Qantas to pay $120m to more than 1,800 baggage handlers illegally sacked during pandemic
Share:
Level of compensation – and looming penalties – mean cost of airline’s outsourcing saga has ballooned past budgeted figure. Qantas will pay $120m in compensation to 1820 baggage handlers the airline illegally sacked in 2020 as the full cost of its controversial outsourcing decision continues to grow.
On Tuesday, Qantas and the Transport Workers Union (TWU) announced they had finally reached an agreement over the payout, following a years-long legal battle that included the airline appealing the initial decision to the full bench of the federal court and later the high court – both of which were unsuccessful.

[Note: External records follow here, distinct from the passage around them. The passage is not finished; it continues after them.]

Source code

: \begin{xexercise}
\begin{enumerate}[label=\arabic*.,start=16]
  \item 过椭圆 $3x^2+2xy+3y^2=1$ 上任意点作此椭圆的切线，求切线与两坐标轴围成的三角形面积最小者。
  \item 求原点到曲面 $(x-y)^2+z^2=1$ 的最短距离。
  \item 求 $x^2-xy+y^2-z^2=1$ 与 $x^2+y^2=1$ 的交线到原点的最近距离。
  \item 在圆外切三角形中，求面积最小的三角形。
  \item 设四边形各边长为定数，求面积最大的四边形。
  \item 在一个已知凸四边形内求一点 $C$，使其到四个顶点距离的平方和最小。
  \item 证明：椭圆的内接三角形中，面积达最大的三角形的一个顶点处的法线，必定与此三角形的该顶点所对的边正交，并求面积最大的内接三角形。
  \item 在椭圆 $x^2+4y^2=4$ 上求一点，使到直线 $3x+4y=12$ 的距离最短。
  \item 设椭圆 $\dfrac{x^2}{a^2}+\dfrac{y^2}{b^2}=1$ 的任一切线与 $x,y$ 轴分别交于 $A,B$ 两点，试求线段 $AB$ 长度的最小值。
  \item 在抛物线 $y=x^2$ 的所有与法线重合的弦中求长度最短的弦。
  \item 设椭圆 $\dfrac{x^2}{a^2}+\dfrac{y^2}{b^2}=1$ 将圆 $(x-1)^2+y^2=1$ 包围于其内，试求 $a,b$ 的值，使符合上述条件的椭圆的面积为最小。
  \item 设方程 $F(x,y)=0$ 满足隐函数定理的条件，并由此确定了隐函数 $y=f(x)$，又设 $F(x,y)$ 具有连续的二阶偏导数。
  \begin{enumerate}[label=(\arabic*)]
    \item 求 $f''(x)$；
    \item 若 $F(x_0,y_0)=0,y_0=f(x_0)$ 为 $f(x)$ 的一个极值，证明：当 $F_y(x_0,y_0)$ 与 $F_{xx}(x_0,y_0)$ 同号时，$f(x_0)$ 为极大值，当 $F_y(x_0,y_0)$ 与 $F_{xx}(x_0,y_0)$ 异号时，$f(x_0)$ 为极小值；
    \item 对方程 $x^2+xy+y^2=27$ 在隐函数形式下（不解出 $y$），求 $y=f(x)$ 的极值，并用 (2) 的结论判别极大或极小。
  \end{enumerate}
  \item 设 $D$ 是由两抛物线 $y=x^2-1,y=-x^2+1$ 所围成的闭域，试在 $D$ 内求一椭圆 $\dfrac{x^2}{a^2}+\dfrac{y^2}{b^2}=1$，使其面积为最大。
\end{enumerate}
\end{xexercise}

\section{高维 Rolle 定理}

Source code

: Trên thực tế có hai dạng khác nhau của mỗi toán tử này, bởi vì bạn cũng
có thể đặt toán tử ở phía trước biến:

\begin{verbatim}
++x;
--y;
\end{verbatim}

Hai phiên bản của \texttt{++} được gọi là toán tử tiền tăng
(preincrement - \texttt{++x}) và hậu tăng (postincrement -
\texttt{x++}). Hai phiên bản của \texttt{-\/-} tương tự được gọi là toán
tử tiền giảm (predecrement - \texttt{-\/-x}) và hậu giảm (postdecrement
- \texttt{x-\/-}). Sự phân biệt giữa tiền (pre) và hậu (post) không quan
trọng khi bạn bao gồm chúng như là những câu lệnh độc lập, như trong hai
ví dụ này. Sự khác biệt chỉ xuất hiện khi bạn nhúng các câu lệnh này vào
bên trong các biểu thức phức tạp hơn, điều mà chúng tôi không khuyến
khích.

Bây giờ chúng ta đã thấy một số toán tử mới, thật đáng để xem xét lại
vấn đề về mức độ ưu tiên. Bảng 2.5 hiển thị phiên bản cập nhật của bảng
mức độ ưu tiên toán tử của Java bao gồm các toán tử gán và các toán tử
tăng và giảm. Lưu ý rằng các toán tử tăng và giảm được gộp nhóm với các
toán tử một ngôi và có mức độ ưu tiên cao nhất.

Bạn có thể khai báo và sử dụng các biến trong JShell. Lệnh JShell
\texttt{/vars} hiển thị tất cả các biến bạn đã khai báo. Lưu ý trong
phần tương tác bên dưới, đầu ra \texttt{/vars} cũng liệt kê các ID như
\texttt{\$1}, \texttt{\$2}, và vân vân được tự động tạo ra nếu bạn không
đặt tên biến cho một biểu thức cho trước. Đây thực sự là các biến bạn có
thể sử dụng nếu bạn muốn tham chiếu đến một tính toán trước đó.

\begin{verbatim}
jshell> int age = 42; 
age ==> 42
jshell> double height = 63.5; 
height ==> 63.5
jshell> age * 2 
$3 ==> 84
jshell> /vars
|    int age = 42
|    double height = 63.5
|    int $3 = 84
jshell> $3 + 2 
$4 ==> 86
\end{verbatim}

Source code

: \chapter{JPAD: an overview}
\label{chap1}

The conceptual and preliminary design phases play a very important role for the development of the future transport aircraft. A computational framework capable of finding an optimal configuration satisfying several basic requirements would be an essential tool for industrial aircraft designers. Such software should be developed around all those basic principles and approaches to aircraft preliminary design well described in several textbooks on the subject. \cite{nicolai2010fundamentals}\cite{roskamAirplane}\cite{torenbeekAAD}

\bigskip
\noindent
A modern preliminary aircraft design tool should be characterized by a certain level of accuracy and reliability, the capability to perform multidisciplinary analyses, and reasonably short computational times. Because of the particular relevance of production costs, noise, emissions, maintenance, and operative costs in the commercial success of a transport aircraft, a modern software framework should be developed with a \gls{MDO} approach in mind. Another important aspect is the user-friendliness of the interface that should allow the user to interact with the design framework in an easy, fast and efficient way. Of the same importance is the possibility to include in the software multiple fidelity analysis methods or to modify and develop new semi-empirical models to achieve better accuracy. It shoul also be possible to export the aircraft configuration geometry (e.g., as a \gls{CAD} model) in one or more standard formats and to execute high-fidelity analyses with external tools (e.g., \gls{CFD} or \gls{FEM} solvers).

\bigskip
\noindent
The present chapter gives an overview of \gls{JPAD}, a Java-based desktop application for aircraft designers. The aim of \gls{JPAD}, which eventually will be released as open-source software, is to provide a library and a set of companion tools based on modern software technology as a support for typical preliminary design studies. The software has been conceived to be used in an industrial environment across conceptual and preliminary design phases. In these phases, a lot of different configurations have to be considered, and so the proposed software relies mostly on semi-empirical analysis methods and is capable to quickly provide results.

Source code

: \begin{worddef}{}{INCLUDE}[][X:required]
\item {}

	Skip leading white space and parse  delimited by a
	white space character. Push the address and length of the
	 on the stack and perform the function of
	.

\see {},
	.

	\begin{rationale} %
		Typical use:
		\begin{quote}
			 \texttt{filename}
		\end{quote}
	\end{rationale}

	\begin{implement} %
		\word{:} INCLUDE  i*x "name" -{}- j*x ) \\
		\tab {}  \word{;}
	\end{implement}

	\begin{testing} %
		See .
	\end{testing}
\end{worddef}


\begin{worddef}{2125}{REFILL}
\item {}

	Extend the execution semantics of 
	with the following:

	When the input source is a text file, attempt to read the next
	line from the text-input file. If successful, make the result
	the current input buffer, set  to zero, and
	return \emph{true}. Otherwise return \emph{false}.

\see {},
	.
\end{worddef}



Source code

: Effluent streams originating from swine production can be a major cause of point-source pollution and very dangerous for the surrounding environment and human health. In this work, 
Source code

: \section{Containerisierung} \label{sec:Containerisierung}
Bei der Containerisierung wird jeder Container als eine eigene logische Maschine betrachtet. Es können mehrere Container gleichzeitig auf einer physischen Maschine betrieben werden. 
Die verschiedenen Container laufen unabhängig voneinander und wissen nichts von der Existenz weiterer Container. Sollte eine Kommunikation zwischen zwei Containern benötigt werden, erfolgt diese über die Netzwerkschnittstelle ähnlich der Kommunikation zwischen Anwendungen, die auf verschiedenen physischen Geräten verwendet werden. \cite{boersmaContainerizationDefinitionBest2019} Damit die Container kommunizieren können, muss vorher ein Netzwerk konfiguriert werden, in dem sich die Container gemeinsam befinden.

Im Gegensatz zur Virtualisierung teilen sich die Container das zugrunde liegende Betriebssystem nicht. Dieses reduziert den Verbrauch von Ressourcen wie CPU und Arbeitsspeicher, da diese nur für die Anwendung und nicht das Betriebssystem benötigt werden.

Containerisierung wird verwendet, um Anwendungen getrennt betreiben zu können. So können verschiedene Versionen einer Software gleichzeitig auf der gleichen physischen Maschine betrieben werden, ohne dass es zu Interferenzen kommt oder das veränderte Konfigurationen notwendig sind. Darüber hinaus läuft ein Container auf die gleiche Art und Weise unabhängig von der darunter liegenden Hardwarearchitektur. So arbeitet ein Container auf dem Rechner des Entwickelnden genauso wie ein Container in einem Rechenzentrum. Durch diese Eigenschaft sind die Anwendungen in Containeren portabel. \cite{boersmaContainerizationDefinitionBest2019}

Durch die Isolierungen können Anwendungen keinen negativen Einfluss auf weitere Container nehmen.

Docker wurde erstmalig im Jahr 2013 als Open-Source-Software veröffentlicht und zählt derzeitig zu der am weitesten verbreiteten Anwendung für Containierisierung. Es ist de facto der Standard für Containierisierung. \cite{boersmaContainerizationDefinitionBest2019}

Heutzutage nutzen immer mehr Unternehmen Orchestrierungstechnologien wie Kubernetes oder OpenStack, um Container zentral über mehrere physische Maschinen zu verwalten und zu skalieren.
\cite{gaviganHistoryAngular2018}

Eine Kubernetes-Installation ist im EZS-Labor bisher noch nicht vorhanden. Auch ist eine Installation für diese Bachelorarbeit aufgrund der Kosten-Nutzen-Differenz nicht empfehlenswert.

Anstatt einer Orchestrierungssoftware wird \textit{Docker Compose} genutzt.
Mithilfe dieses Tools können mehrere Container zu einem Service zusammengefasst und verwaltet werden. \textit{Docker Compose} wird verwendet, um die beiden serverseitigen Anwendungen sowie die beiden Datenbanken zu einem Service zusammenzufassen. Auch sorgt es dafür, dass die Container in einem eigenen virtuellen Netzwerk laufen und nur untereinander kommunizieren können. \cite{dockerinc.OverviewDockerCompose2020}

After losing its final appeal, the two parties spent more than a year in mediation and remedy hearings to determine how much Qantas would have to pay the outsourced workers for economic losses linked to lost wages. To agree on a final compensation payout, the federal court examined test cases of three outsourced workers with differing circumstances. In October, justice Michael Lee determined that individual compensation amounts should range from $30,000 to $100,000.
Lee found that the workers would have been retrenched one year later in 2021 anyway due to the airline’s “laser-like” focus on cutting costs, capping the economic component of compensation calculations at 12 months. The test case compensation figures also took into consideration “non-economic loss” suffered, related to hardship and distress caused by the airline’s decision.